According to Uber’s website, to become a driver you must fill out a survey about yourself and your vehicle to begin the screening process. You also need to upload your license, registration, proof of insurance, and possibly additional information if needed depending on your area.

And so, the million-dollar question is what took New York State so long to bring ridesharing companies to the area?

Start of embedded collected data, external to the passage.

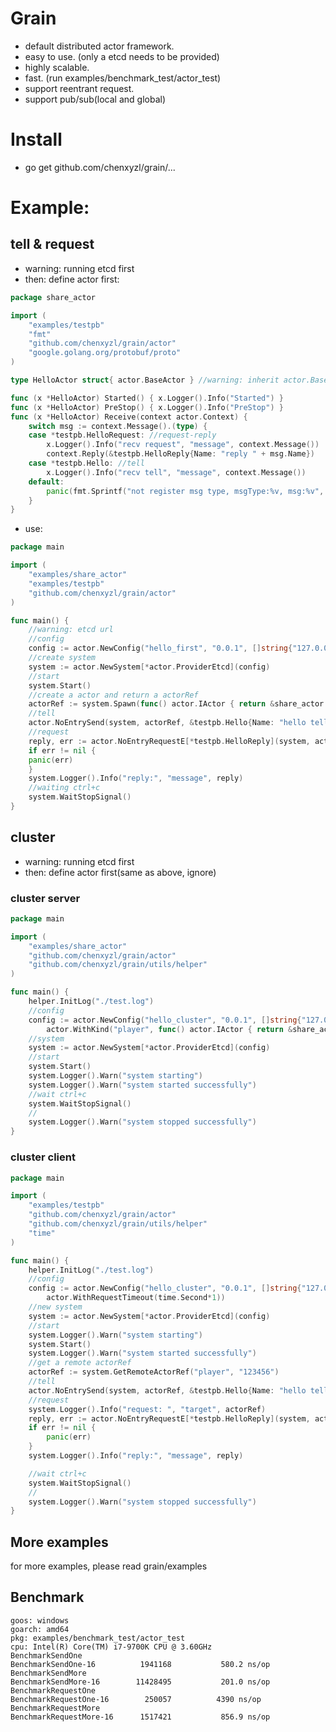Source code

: # Grain
- default distributed actor framework.
- easy to use. (only a etcd needs to be provided)
- highly scalable.
- fast. (run examples/benchmark_test/actor_test)
- support reentrant request.
- support pub/sub(local and global)

# Install
- go get github.com/chenxyzl/grain/...

# Example:

## tell & request
- warning: running etcd first
- then: define actor first:
``` go file:hello_actor.go
package share_actor

import (
    "examples/testpb"
    "fmt"
    "github.com/chenxyzl/grain/actor"
    "google.golang.org/protobuf/proto"
)

type HelloActor struct{ actor.BaseActor } //warning: inherit actor.BaseActor

func (x *HelloActor) Started() { x.Logger().Info("Started") }
func (x *HelloActor) PreStop() { x.Logger().Info("PreStop") }
func (x *HelloActor) Receive(context actor.Context) {
    switch msg := context.Message().(type) {
    case *testpb.HelloRequest: //request-reply
        x.Logger().Info("recv request", "message", context.Message())
        context.Reply(&testpb.HelloReply{Name: "reply " + msg.Name})
    case *testpb.Hello: //tell
        x.Logger().Info("recv tell", "message", context.Message())
    default:
        panic(fmt.Sprintf("not register msg type, msgType:%v, msg:%v", proto.MessageName(msg), msg))
    }
}
```

- use:
``` go
package main

import (
    "examples/share_actor"
    "examples/testpb"
    "github.com/chenxyzl/grain/actor"
)

func main() {
    //warning: etcd url
    //config
    config := actor.NewConfig("hello_first", "0.0.1", []string{"127.0.0.1:2379"})
    //create system
    system := actor.NewSystem[*actor.ProviderEtcd](config)
    //start
    system.Start()
    //create a actor and return a actorRef
    actorRef := system.Spawn(func() actor.IActor { return &share_actor.HelloActor{} })
    //tell
    actor.NoEntrySend(system, actorRef, &testpb.Hello{Name: "hello tell"})
    //request
    reply, err := actor.NoEntryRequestE[*testpb.HelloReply](system, actorRef, &testpb.HelloRequest{Name: "hello request"})
    if err != nil {
    panic(err)
    }
    system.Logger().Info("reply:", "message", reply)
    //waiting ctrl+c
    system.WaitStopSignal()
}
```
## cluster
- warning: running etcd first
- then: define actor first(same as above, ignore)
### cluster server
``` go
package main

import (
	"examples/share_actor"
	"github.com/chenxyzl/grain/actor"
	"github.com/chenxyzl/grain/utils/helper"
)

func main() {
	helper.InitLog("./test.log")
	//config
	config := actor.NewConfig("hello_cluster", "0.0.1", []string{"127.0.0.1:2379"},
		actor.WithKind("player", func() actor.IActor { return &share_actor.HelloActor{} }))
	//system
	system := actor.NewSystem[*actor.ProviderEtcd](config)
	//start
	system.Start()
	system.Logger().Warn("system starting")
	system.Logger().Warn("system started successfully")
	//wait ctrl+c
	system.WaitStopSignal()
	//
	system.Logger().Warn("system stopped successfully")
}

```
### cluster client
``` go
package main

import (
	"examples/testpb"
	"github.com/chenxyzl/grain/actor"
	"github.com/chenxyzl/grain/utils/helper"
	"time"
)

func main() {
	helper.InitLog("./test.log")
	//config
	config := actor.NewConfig("hello_cluster", "0.0.1", []string{"127.0.0.1:2379"},
		actor.WithRequestTimeout(time.Second*1))
	//new system
	system := actor.NewSystem[*actor.ProviderEtcd](config)
	//start
	system.Logger().Warn("system starting")
	system.Start()
	system.Logger().Warn("system started successfully")
	//get a remote actorRef
	actorRef := system.GetRemoteActorRef("player", "123456")
	//tell
	actor.NoEntrySend(system, actorRef, &testpb.Hello{Name: "hello tell"})
	//request
	system.Logger().Info("request: ", "target", actorRef)
	reply, err := actor.NoEntryRequestE[*testpb.HelloReply](system, actorRef, &testpb.HelloRequest{Name: "xxx"})
	if err != nil {
		panic(err)
	}
	system.Logger().Info("reply:", "message", reply)

	//wait ctrl+c
	system.WaitStopSignal()
	//
	system.Logger().Warn("system stopped successfully")
}

```

## More examples
for more examples, please read grain/examples

## Benchmark
``` benchmark
goos: windows
goarch: amd64
pkg: examples/benchmark_test/actor_test
cpu: Intel(R) Core(TM) i7-9700K CPU @ 3.60GHz
BenchmarkSendOne
BenchmarkSendOne-16        	 1941168	       580.2 ns/op
BenchmarkSendMore
BenchmarkSendMore-16       	11428495	       201.0 ns/op
BenchmarkRequestOne
BenchmarkRequestOne-16     	  250057	      4390 ns/op
BenchmarkRequestMore
BenchmarkRequestMore-16    	 1517421	       856.9 ns/op
```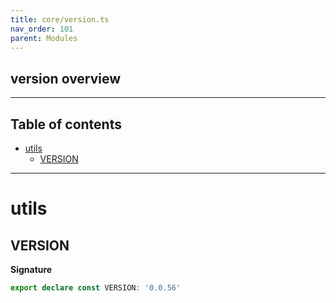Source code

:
 ```yaml
---
title: core/version.ts
nav_order: 101
parent: Modules
---
```


## version overview

---

<h2 class="text-delta">Table of contents</h2>

- [utils](#utils)
  - [VERSION](#version)

---

# utils

## VERSION

**Signature**

```ts
export declare const VERSION: '0.0.56'
```
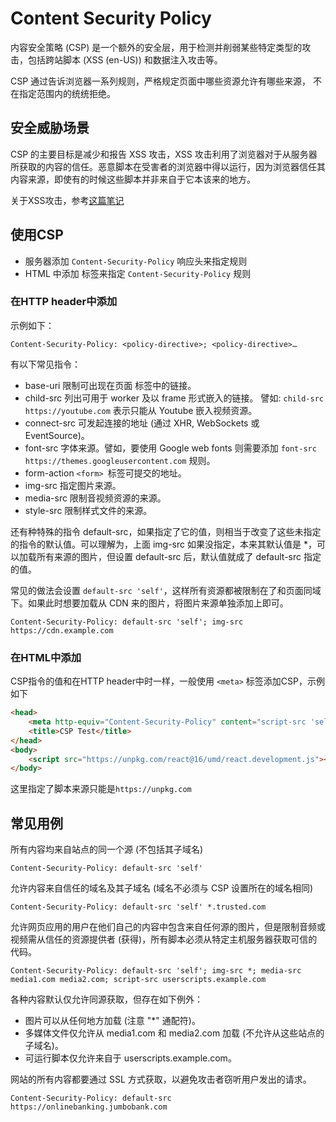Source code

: # Content Security Policy
内容安全策略 (CSP) 是一个额外的安全层，用于检测并削弱某些特定类型的攻击，包括跨站脚本 (XSS (en-US)) 和数据注入攻击等。

CSP 通过告诉浏览器一系列规则，严格规定页面中哪些资源允许有哪些来源， 不在指定范围内的统统拒绝。

## 安全威胁场景
CSP 的主要目标是减少和报告 XSS 攻击，XSS 攻击利用了浏览器对于从服务器所获取的内容的信任。恶意脚本在受害者的浏览器中得以运行，因为浏览器信任其内容来源，即使有的时候这些脚本并非来自于它本该来的地方。

关于XSS攻击，参考[这篇笔记](XSS.md)

## 使用CSP
- 服务器添加 `Content-Security-Policy` 响应头来指定规则
- HTML 中添加 标签来指定 `Content-Security-Policy` 规则

### 在HTTP header中添加
示例如下：
```http
Content-Security-Policy: <policy-directive>; <policy-directive>…
```

有以下常见指令：
- base-uri 限制可出现在页面 <base> 标签中的链接。
- child-src 列出可用于 worker 及以 frame 形式嵌入的链接。 譬如: `child-src https://youtube.com` 表示只能从 Youtube 嵌入视频资源。
- connect-src 可发起连接的地址 (通过 XHR, WebSockets 或 EventSource)。
- font-src 字体来源。譬如，要使用 Google web fonts 则需要添加 `font-src https://themes.googleusercontent.com` 规则。
- form-action `<form> `标签可提交的地址。
- img-src 指定图片来源。
- media-src 限制音视频资源的来源。
- style-src 限制样式文件的来源。


还有种特殊的指令 default-src，如果指定了它的值，则相当于改变了这些未指定的指令的默认值。可以理解为，上面 img-src 如果没指定，本来其默认值是 *，可以加载所有来源的图片，但设置 default-src 后，默认值就成了 default-src 指定的值。

常见的做法会设置 `default-src 'self'`，这样所有资源都被限制在了和页面同域下。如果此时想要加载从 CDN 来的图片，将图片来源单独添加上即可。

```http
Content-Security-Policy: default-src 'self'; img-src https://cdn.example.com
```

### 在HTML中添加
CSP指令的值和在HTTP header中时一样，一般使用 `<meta>` 标签添加CSP，示例如下
```html
<head>
    <meta http-equiv="Content-Security-Policy" content="script-src 'self' https://unpkg.com">
    <title>CSP Test</title>
</head>
<body>
    <script src="https://unpkg.com/react@16/umd/react.development.js"></script>
</body>
```

这里指定了脚本来源只能是`https://unpkg.com`

## 常见用例
所有内容均来自站点的同一个源 (不包括其子域名)
```http
Content-Security-Policy: default-src 'self'
```


允许内容来自信任的域名及其子域名 (域名不必须与 CSP 设置所在的域名相同)
```http
Content-Security-Policy: default-src 'self' *.trusted.com
```


允许网页应用的用户在他们自己的内容中包含来自任何源的图片，但是限制音频或视频需从信任的资源提供者 (获得)，所有脚本必须从特定主机服务器获取可信的代码。
```http
Content-Security-Policy: default-src 'self'; img-src *; media-src media1.com media2.com; script-src userscripts.example.com
```

各种内容默认仅允许同源获取，但存在如下例外：
- 图片可以从任何地方加载 (注意 "*" 通配符)。
- 多媒体文件仅允许从 media1.com 和 media2.com 加载 (不允许从这些站点的子域名)。
- 可运行脚本仅允许来自于 userscripts.example.com。


网站的所有内容都要通过 SSL 方式获取，以避免攻击者窃听用户发出的请求。
```http
Content-Security-Policy: default-src https://onlinebanking.jumbobank.com
```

The main answer: Insurance Policies.

“It turned out to be an insurance issue,” Duquin began, “Generally, insurances are regulated by the states. In New York State, we have an extensive body of insurance law, and part of that law deals with automobile insurance. Here, there are certain minimums which have to be met and offered.”

Recently, a new piece of legislation was passed which essentially re-wrote some of the insurance laws paving the way for ridesharing companies to make their way to Western New York.

According to Duquin, previously, the transportation network companies didn’t fit into New York State’s insurance laws. The policies Uber possessed were once illegal in New York.

“New York passed a couple new sections of the insurance law specifically called the Transportation Network Group Insurance Policy. So, now those policies are permitted and they can operation in New York,” Duquin said.

Whether or not New York politics also played a part in the delay also remains to be seen. However, it’s not unimaginable.

“The process to pass legislation shouldn’t be overly complicated. The government can act fast when it wants to especially with a little initiative,” Duquin said.

As a driver, you are covered under Uber’s policy while on the clock, but not when you are driving for personal reasons.

As stated on Uber’s site, “Before you accept a request, while you drive to pick up a rider, when a rider is in your car, you are covered by our insurance…” To read all the coverage guidelines for an Uber driver, you may click here

“In the future, you might also see carriers like Geico, State Farm, Progressive take a look at their policies and maybe rewrite how they define primary coverage and other insurance clauses in regards to ridesharing drivers,” Duquin said.

It certainly seems as though Uber and Lyft will have a large impact on Western New York once it arrives. However, there should be some positive impacts, too.

According to Melissa B. from Lockport, “It’s (ridesharing) cheaper than a DWI. I’ll mostly use it for rides home after I’ve been drinking. Or, to concerts and sporting events, so I don’t have to worry about trying to find a parking spot and walking a half mile.”

Ridesharing companies will hopefully keep prices competitive, too, which would only benefit the consumer.

Uber and Lyft are coming this summer whether we like it or not. Are you ready, Buffalo?